Z górki ze zdrowiem Waleriana to już było... Potem znów się zaczęło bardzo pod górkę

Byliśmy na wizycie kontrolnej u urologa i wyszło, że niestety jest trochę pogorszenia i oprócz tego infekcja dróg moczowych bakterią E-coli... Leczenie antybiotykiem zaplanowano na minimum 4 tygodnie. No i wcale nie było z górki, o nie... Po 9 dniach Walerian spuchł, prawie nie jadł, ale za to jak wymiotował

Antybiotyku nie można było odstawić, ani zmienić, bo nie było innych możliwości wynikających z antybiogramu, bo albo bakterie były oporne, albo Walerian jest uczulony.
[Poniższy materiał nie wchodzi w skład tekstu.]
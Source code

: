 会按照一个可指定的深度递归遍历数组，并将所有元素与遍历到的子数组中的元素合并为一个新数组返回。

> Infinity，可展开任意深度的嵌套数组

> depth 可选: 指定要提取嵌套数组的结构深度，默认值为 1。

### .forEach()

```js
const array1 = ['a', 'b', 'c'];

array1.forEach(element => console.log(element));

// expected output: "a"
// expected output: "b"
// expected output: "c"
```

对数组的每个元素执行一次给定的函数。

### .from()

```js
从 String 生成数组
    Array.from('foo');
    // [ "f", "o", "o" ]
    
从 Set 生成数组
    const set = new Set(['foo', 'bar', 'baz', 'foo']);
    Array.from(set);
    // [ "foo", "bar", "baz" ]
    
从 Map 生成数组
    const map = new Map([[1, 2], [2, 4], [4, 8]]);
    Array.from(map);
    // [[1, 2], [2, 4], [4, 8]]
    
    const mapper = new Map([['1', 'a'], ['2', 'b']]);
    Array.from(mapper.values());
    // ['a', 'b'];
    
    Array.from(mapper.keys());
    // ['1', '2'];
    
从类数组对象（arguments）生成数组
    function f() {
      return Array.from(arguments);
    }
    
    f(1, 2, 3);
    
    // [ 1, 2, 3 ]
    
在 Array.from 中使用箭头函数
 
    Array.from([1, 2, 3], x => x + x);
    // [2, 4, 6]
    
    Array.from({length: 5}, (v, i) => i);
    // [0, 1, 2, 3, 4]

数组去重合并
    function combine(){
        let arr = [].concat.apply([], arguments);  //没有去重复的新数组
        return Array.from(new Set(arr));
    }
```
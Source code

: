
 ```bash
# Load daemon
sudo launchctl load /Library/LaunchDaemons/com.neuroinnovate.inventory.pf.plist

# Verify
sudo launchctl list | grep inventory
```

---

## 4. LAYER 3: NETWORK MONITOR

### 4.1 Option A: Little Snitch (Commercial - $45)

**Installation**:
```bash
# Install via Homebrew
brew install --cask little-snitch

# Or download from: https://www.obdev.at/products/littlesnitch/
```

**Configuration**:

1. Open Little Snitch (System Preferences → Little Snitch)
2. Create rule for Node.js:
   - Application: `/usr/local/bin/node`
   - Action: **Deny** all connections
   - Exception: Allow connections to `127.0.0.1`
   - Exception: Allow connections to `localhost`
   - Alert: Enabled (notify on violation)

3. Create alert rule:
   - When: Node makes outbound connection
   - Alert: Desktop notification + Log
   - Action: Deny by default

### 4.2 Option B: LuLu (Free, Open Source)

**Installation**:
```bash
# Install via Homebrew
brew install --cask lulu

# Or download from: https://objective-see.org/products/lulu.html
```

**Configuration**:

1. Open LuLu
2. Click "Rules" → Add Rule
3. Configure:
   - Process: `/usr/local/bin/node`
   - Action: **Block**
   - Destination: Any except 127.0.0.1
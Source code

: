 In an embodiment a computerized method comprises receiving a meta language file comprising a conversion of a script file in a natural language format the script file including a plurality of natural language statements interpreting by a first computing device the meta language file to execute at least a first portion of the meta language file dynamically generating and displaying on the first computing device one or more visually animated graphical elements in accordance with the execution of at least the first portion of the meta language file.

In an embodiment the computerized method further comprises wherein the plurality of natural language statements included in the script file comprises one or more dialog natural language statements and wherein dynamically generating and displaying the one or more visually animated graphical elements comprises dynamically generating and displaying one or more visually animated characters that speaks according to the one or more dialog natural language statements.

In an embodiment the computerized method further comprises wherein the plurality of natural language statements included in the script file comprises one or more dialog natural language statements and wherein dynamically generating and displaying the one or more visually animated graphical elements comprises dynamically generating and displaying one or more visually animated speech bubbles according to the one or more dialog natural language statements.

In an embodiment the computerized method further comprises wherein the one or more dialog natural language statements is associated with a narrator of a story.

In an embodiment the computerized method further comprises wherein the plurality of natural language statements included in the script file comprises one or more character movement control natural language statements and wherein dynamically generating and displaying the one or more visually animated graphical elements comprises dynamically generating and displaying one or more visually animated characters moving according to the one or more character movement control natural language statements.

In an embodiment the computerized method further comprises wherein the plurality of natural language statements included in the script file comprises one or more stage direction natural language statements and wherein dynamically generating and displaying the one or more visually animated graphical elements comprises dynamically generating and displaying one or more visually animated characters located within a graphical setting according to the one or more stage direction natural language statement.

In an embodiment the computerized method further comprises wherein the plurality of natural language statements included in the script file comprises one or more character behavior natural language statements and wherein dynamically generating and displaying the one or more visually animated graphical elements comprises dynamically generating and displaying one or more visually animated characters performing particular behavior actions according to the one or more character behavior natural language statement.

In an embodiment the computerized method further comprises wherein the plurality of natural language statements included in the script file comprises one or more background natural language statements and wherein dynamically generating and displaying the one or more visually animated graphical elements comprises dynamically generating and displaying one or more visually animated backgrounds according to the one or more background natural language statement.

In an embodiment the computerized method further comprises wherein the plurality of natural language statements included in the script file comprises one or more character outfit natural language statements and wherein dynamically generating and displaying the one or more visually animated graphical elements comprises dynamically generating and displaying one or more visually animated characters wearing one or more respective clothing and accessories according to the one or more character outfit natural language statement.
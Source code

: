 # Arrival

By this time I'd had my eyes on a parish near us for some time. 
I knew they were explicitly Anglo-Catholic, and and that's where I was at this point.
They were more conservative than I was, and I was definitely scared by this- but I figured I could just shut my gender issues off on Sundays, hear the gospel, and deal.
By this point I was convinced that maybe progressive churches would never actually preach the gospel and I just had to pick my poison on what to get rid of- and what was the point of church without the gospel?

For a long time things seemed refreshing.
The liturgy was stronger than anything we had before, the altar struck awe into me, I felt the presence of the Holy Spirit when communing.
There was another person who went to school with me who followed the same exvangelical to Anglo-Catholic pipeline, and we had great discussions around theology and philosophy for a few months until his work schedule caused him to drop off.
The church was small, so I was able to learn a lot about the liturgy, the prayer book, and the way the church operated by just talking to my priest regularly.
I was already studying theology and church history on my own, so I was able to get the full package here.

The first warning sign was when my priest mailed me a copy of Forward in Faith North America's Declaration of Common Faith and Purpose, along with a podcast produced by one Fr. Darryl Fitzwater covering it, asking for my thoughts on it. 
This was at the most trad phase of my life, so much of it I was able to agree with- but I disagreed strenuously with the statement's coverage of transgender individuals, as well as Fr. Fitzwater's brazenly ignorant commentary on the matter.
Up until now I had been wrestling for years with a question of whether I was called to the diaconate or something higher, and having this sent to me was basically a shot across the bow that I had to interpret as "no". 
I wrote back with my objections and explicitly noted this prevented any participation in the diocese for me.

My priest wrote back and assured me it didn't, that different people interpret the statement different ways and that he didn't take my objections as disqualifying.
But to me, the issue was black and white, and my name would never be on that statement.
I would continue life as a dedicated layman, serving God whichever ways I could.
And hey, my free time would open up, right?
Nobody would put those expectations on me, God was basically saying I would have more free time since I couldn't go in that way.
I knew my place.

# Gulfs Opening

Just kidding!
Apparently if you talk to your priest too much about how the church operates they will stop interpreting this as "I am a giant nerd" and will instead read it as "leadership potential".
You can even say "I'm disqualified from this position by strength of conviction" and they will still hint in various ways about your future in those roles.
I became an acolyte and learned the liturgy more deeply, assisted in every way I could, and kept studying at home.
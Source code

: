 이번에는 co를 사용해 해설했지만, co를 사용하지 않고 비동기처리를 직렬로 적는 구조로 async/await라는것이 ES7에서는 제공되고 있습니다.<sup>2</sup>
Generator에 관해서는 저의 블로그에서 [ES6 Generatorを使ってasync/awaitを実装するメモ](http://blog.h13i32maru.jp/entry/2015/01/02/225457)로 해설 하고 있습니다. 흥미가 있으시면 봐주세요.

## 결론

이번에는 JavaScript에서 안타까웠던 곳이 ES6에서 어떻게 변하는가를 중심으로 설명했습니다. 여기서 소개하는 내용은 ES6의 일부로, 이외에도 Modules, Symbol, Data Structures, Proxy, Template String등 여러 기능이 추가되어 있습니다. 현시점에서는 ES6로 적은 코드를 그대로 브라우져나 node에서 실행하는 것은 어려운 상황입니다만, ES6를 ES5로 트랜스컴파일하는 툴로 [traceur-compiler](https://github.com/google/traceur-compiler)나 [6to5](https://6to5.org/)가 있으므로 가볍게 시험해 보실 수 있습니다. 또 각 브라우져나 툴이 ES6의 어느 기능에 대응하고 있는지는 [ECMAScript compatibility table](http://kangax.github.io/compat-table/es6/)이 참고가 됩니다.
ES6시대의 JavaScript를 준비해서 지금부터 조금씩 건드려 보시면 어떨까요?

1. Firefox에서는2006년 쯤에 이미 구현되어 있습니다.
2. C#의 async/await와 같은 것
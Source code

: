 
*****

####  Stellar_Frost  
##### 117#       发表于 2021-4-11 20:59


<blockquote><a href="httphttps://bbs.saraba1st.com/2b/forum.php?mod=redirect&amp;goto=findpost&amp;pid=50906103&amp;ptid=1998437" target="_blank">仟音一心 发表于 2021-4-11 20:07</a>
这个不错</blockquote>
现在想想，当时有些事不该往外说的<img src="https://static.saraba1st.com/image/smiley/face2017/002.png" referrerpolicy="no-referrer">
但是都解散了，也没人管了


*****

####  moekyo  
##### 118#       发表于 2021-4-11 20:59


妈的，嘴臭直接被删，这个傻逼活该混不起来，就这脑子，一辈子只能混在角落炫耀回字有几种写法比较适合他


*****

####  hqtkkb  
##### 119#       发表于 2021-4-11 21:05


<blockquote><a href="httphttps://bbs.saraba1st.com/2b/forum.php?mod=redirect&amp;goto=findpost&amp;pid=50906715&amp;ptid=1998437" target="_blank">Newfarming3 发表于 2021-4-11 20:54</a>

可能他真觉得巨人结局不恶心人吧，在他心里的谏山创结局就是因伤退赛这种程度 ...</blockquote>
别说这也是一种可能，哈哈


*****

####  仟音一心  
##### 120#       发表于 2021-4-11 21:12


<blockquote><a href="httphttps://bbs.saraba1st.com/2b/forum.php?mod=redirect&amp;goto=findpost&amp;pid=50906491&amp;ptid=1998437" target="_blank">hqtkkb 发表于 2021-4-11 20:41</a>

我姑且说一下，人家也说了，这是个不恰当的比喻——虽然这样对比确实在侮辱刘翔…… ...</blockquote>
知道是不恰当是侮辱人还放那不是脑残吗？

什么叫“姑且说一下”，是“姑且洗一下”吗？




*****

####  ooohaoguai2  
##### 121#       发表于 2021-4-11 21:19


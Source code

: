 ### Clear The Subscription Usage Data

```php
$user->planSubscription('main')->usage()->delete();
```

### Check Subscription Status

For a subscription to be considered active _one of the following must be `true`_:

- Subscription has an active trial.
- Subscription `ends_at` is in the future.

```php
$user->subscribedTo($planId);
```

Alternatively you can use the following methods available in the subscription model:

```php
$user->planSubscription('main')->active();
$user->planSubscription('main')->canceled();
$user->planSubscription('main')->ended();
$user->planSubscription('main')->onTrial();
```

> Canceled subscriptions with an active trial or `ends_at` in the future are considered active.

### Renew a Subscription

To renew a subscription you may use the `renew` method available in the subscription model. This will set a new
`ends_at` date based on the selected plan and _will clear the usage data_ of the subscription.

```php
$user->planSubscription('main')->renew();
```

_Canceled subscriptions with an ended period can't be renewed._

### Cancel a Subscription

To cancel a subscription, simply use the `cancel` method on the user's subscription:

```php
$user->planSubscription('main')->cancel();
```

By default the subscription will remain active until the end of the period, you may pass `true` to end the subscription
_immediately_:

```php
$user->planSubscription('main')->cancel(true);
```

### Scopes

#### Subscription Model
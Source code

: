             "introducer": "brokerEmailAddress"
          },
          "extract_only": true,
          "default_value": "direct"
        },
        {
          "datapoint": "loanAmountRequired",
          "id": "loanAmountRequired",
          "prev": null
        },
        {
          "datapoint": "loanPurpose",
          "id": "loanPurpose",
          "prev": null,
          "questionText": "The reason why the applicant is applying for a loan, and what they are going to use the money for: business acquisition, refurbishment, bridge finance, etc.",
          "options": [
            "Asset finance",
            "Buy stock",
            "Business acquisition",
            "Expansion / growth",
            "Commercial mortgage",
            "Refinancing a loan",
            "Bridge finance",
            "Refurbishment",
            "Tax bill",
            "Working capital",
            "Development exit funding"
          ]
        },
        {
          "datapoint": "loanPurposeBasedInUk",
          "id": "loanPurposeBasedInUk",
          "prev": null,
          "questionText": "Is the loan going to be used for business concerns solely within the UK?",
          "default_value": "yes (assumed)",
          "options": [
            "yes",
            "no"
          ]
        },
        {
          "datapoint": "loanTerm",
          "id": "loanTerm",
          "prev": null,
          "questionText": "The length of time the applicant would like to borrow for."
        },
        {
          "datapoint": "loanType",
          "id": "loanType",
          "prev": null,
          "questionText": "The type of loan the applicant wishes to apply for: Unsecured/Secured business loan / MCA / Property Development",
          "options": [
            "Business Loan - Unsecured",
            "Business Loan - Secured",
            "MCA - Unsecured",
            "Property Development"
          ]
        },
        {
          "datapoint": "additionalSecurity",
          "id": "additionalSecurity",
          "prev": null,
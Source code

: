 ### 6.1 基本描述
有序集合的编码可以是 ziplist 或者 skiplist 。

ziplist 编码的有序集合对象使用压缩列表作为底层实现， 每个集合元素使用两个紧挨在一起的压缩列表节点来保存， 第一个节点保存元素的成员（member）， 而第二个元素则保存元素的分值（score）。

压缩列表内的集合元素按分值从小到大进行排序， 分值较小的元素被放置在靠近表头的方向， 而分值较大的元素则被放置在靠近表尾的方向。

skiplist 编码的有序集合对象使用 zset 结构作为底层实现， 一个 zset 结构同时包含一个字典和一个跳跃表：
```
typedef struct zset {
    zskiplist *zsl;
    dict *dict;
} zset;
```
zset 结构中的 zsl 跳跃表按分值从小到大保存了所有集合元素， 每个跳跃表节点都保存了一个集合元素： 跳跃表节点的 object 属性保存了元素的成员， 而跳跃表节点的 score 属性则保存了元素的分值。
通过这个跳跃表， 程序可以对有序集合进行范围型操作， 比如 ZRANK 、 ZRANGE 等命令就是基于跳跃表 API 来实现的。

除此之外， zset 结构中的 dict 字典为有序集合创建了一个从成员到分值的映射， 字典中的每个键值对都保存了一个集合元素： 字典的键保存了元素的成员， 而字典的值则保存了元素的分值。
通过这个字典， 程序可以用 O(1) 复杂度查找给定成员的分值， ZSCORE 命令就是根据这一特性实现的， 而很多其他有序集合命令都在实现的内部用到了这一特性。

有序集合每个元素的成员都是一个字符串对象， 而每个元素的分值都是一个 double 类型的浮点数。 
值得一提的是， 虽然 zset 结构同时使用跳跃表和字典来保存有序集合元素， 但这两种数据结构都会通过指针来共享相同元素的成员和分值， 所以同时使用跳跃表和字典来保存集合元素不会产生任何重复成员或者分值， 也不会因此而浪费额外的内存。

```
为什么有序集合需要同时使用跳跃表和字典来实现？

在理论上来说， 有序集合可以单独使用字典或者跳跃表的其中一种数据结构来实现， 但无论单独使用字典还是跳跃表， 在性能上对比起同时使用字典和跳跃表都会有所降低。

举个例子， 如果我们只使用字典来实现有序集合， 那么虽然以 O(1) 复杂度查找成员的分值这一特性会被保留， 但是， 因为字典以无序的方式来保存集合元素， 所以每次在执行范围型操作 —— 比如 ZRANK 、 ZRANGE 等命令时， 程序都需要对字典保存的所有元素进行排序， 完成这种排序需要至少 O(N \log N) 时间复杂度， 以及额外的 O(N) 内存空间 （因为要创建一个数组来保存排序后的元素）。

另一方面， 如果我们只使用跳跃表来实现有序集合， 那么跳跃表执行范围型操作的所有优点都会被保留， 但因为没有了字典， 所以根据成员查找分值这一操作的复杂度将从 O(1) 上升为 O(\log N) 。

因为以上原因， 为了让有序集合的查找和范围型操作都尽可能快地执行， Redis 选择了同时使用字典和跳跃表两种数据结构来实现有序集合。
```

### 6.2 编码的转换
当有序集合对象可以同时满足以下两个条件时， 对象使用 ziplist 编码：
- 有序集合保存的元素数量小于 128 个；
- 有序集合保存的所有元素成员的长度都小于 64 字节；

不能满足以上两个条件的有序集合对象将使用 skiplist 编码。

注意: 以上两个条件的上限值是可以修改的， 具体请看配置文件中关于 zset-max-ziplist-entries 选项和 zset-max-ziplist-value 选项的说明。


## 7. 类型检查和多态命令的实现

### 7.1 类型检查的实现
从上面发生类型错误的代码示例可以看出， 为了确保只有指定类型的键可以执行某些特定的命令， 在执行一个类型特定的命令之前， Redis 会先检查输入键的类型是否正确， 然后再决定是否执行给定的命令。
Jedyną możliwością była gentamycyna, ale dla kota nerkowego, jak powiedziała pani doktor, zażycie takiego antybiotyku to wyrok śmierci... Walerian dostał leki przeciwwymiotne i w nadziei, że to wystarczy wróciliśmy do domu. Na szczęście sprawdziło się, że cefalosporyna tak czasem działa na kota i wymioty i opuchlizna minęły. Walerian nadal mało je, ale możliwe, że od wtorku już odstawimy antybiotyk. Kontrolny wynik badania moczu pokazał, że nie ma już infekcji i czekamy jeszcze na wynik posiewu.